Ayer v. Ayer

128 Mass. 575 | Mass. | 1880

Morton, J.

The question presented in this case is whether the plaintiff is entitled to the income or interest, from the death of the testator, of the fund given to him by the ninth clause of the will of his brother. This clause is as follows: “ I give and devise unto my brother, Frederick Ayer, the sum of one hundred thousand dollars, but in and upon the trust that he shall invest the same in his name as trustee under the article ninth of this will, and during his life keep the same, or so much thereof as shall remain unexpended as hereinafter authorized, so invested in such property or securities as he shall deem expedient, and all the income accruing therefrom during his life have, receive, and appropriate to his own use, with power and authority to use, expend and apply from time to time so much of the said principal sum or of the property wherein the same shall be invested, to or for his own use as he shall find occasion for and elect to so use and expend. And upon his decease the said sum, or the estate or property wherein, the same shall be invested, or so much thereof as then remains unexpended as above authorized, shall be equally divided among and paid to the children of said Frederick, if any, surviving him, to whom the same is hereby given and devised for their use and behoof forever. But if it shall happen that no child of said Frederick shall survive him, then said principal sum or property, or residue thereof then remaining, shall upon his decease be distributed to and among my heirs at law in the same manner and proportions that the same would be if I had deceased at the time of the decease of my said brother Frederick, possessed of the same and intestate.”

If we strike out the provision giving Frederick the power of disposing of the principal of the bequest, the construction of the will would be too clear to admit of doubt. It gives to Frederick, without any words of inheritance or perpetuity, a fund, which he is to set apart and invest, the income of which is to go to him during his life, and at his death the principal to go to his *577children, or in default of children to the testator’s heirs at law. This clearly gives him a life estate only.

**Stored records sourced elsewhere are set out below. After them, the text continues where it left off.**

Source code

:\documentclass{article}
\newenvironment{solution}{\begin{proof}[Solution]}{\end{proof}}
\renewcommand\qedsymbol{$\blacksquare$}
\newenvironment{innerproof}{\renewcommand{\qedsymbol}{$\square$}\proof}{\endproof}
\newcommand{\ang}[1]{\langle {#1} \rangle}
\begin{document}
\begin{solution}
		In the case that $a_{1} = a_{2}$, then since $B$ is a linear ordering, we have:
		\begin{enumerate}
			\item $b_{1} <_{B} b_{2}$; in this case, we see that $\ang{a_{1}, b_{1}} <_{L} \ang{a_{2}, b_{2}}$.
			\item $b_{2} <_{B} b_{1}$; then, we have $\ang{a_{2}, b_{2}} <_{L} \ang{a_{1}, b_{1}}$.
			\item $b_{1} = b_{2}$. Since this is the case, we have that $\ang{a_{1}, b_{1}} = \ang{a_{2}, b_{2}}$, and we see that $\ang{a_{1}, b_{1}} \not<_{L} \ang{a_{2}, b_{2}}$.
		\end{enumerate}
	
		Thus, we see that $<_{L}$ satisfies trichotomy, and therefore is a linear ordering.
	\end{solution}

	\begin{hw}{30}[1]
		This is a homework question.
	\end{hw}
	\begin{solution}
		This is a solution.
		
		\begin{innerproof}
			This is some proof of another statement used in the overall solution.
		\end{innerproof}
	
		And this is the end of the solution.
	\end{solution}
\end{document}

The insertion of the provision giving Frederick the power to use and expend the principal does not seem to us to indicate an intention of the testator to give him an absolute property, and such is not its necessary legal effect. He does not clothe the legatee with all the attributes of ownership. He does not give him the power to dispose of the whole or any part of the property by will. This fact, together with the fact that he makes careful provisions for the disposition of the property at the death of Frederick, shows that his intention was not to give him the absolute property, but only a life estate with a power to use and expend the principal. If the legatee had died leaving children, we cannot doubt that such children would take under the will whatever of the principal fund remained undisposed of at his death. Kuhn v. Webster, 12 Gray, 3. Johnson v. Battelle, 125 Mass. 453. Smith v. Snow, 123 Mass. 323. Herring v. Barrow, L. R. 13 Ch. D. 144. We are of opinion that the plaintiff took under the will a life estate.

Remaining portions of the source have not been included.